When we think of tracked vehicles, we normally think of tanks, or perhaps heavy construction machinery. Meanwhile the average member of the public is left out of the fun. [Bob] of [Making Stuff] won’t be one of them, however, having put together a ride-on tracked vehicle for his own enjoyment.

The machine is welded together from plenty of steel, making it more than tough enough to soak up the punishment of off-road duty. The design features four suspended buggy wheels on either side running inside rubber tracks, with a cogged drive wheel at the front. Propulsion is thanks to a 440 cc DuroMax engine good for a full 18 horsepower and 26 ft-lbs of torque, driving the tracks through a differential mounted up front.

The design has one major issue at the moment. The heavy engine is mounted ahead of the front wheel inside the tracks, which means the vehicle wants to nosedive at the slightest provocation. Such an event would be highly uncomfortable for the rider, so mods are needed, either by scooching the engine back a little or pushing the wheels forward.

We look forward to seeing [Bob] fix the issues and get the machine driving soon. We’ve seen other tracked builds before, too – often on the smaller scale. Video after the break.

17 thoughts on “Ride-on Tracked Vehicle Is A Stout Metal Build

  1. Switch to using some electric motors and ditch the engine. You can get plenty of torque from electric but it will naturally need a battery pack. I don’t think it should be an issue unless you plan on going for a long drive.

  2. Seeing a small “for fun” vehicle like this being made with an ICE, in 2021,feels super weird.
    If you need something with fuel range or something I could understand. But why deal with the noise, exhaust, maintenance, and all the other things that come with an ICE when salvaged motors and a lead-acid are so easy to find?
    Wouldn’t an electric build have been so much mo simple?
    Was the ICE, and the complication it brings, part of the initial goal?

    1. I can go down to the local Horror Freight and buy a small engine and quickly throw it on a frame.

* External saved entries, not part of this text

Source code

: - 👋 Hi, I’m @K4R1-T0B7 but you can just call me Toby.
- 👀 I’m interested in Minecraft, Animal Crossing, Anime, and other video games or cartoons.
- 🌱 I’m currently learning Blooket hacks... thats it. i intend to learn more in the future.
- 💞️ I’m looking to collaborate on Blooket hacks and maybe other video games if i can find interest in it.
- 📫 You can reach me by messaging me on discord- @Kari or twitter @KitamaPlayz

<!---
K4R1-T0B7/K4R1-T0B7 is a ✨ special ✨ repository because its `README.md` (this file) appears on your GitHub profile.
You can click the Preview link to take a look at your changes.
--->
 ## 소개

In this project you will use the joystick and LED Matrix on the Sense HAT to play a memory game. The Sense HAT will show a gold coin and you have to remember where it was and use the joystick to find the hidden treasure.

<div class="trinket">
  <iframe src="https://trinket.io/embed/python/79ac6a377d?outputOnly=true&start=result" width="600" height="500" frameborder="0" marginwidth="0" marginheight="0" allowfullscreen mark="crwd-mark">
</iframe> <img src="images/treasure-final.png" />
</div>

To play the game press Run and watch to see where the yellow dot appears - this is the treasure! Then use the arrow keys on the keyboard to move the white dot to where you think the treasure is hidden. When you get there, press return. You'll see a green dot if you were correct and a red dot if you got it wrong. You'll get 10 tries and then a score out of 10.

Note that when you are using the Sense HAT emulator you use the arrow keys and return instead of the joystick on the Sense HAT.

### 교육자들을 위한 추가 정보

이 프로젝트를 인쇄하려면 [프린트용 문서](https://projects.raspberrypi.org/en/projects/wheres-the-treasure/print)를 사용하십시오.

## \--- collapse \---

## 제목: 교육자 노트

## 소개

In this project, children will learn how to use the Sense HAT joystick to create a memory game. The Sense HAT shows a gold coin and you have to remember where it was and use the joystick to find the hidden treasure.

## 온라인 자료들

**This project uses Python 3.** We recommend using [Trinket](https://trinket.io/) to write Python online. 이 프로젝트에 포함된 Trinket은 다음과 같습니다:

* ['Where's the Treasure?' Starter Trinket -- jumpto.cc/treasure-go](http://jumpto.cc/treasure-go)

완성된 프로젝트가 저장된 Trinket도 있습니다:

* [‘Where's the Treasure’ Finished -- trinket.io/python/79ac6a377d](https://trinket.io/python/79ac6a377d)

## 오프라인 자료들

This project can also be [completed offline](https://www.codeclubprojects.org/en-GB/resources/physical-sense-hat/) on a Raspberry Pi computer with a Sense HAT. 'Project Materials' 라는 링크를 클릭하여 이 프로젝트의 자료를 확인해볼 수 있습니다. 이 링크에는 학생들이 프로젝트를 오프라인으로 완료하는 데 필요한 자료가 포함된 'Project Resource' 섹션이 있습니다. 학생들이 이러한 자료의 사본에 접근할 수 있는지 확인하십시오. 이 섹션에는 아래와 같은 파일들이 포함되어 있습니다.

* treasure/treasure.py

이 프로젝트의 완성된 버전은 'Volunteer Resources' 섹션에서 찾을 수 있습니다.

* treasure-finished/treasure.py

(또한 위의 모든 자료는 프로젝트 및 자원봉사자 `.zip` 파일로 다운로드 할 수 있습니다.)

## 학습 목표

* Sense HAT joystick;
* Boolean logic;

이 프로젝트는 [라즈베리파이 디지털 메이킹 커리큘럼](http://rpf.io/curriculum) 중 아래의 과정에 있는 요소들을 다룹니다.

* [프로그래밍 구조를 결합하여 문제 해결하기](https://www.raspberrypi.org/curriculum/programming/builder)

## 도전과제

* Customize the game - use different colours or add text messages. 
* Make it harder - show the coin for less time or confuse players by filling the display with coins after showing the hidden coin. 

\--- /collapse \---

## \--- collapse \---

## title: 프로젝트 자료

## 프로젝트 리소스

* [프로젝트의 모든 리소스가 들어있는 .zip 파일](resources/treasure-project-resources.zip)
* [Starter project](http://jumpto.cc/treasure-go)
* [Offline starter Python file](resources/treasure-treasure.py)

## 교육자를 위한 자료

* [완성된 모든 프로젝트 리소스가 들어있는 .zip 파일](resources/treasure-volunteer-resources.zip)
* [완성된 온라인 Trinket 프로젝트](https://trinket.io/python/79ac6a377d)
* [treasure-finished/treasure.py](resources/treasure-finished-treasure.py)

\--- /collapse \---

Can you say the same thing about an electric motor and batteries? No, you can’t. Sometimes simpler works when you’re building a concept.

  3. Great build Bob! One of my clients is a distributor for track “wheelchairs” (for lack of a better term). I was really excited to see these vehicles. They allow people with mobility limitations to literally go just about anywhere. The beach, the woods, snow, etc. They have a bunch of options too – tilt, stand-up, transfer mechanics, really good stuff. https://tssactiontrackchair.com/

  4. neat build but he should have learned from those before him and products that are already on the market that the engine needs to be in the middle. It shows that you do need to do some research before just welding stuff together. It should not be that bad to fix. Go look up a snowdog that is just one maker of these types of tracked vehicle there are a bunch.

  5. Great proof of concept and excellent

    But, I think it’s time to start on Version II.

    This machine is inherently dangerous and unstable no matter how you distribute the weight fore and aft because the center of mass is too high for the footprint. It needs to be longer and wider.

    I suggest that you place the engine lower and possibly between the tracks and use longer tracks.
    Consider also placing the operator in a seated position with rollover protection and a harness, or a lap belt at least.

    I suggest that you use hydrostatic drive to enable “zero radius” turning and reverse direction, which will give you better control and eliminate the need for individual brakes. You may still want to consider an emergency – parking brake however.

    You can probably salvage the hydro pumps and motors from an old ZTR mower at reasonable cost.

    With appropriate refinement, you may have a commercially viable concept.